**TASK PROMPT**
Look through the data below for the string "oluşturma", and copy every line where it turns up.

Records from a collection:
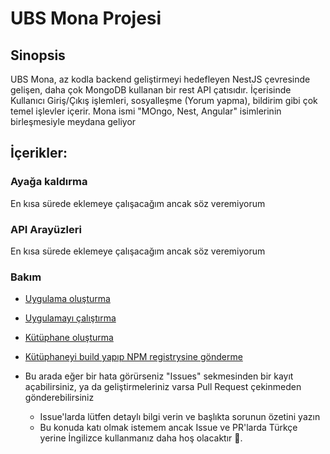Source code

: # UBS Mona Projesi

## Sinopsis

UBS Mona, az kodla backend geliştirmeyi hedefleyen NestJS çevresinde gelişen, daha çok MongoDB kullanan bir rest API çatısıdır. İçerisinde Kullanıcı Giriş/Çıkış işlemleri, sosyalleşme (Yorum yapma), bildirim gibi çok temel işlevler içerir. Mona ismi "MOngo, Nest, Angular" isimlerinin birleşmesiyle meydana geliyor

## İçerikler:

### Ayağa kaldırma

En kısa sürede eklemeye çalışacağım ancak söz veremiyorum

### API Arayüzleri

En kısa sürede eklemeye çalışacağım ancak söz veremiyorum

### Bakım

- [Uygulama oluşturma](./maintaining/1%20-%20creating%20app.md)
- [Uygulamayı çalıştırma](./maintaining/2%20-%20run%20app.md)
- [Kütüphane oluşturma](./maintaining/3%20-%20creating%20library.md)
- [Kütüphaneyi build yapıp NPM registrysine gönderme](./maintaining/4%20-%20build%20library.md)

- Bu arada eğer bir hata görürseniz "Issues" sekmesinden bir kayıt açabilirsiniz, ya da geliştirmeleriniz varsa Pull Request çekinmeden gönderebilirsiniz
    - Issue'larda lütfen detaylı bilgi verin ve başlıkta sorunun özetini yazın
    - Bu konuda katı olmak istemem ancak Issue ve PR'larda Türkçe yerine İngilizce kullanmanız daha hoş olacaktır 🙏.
...
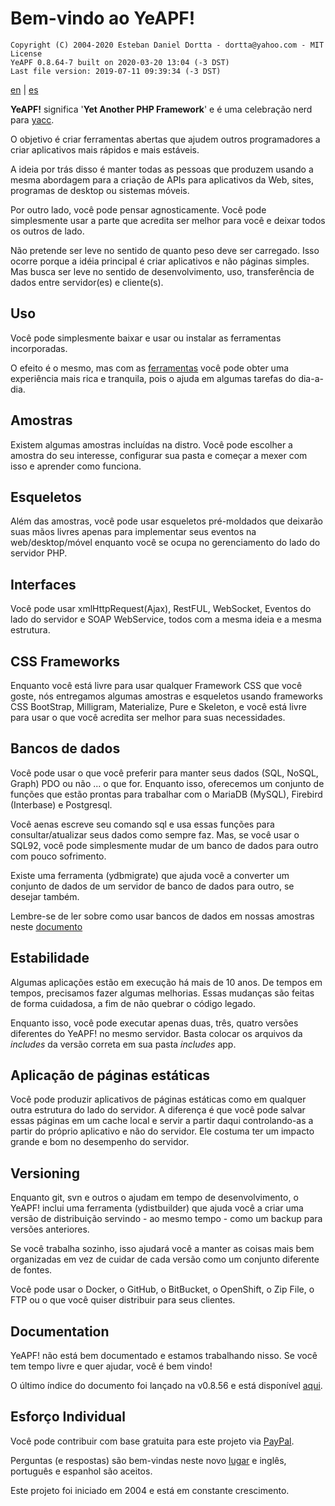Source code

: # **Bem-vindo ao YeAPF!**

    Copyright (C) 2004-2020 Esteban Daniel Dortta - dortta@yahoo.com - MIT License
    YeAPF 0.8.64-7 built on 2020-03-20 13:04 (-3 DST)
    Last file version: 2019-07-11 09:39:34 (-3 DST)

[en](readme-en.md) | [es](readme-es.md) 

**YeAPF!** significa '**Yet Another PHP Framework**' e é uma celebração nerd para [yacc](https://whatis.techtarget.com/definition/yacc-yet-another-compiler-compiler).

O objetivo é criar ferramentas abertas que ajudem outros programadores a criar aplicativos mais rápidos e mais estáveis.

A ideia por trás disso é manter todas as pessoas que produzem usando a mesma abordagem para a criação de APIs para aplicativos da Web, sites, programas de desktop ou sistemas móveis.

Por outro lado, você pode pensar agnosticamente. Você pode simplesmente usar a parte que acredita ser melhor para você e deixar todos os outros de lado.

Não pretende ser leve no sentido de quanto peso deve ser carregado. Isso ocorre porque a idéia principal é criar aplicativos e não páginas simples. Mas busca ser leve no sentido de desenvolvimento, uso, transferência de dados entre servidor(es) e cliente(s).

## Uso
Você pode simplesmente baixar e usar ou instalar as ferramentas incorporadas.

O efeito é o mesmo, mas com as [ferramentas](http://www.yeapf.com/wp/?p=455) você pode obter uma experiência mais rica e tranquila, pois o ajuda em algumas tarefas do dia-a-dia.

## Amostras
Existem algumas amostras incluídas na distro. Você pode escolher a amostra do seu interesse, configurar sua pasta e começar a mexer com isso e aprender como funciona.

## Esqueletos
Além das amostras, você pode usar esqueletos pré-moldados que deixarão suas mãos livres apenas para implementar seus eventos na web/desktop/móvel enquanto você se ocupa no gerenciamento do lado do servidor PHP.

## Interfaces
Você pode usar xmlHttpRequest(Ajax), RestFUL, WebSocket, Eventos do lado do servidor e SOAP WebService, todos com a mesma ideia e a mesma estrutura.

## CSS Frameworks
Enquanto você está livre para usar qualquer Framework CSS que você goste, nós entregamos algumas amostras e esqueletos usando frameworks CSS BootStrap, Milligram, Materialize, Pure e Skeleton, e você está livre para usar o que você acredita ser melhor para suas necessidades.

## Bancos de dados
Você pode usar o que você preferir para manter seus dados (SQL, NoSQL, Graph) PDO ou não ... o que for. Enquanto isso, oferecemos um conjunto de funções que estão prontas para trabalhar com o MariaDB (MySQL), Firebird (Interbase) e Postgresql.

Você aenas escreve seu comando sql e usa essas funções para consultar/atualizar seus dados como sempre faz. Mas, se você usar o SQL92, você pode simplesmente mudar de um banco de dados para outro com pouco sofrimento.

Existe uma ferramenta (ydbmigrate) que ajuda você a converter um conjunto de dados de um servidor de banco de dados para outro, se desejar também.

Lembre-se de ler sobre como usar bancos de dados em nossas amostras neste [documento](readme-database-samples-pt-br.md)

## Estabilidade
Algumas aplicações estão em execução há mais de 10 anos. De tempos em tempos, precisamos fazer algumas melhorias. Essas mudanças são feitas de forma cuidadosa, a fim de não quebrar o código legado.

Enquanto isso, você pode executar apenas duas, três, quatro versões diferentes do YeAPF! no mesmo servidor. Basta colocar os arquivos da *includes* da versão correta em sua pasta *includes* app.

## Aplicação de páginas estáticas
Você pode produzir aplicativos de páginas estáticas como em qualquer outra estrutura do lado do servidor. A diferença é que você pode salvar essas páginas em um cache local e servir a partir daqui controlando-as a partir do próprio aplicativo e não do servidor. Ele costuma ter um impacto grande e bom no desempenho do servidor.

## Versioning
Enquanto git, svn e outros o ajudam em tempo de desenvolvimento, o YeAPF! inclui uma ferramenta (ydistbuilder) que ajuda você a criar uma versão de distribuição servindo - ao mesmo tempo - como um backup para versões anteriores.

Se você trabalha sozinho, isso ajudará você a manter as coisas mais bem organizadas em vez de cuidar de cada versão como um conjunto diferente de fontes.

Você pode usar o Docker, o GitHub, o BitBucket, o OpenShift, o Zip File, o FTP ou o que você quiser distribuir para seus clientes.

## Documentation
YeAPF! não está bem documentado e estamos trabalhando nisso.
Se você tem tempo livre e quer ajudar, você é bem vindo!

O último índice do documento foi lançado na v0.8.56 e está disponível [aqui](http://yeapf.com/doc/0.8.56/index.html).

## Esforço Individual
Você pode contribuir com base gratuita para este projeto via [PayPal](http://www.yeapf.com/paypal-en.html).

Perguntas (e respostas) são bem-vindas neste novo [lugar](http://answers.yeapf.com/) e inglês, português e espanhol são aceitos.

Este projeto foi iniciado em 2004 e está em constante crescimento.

**EXPECTED ANSWER**
- [Uygulama oluşturma](./maintaining/1%20-%20creating%20app.md)
- [Kütüphane oluşturma](./maintaining/3%20-%20creating%20library.md)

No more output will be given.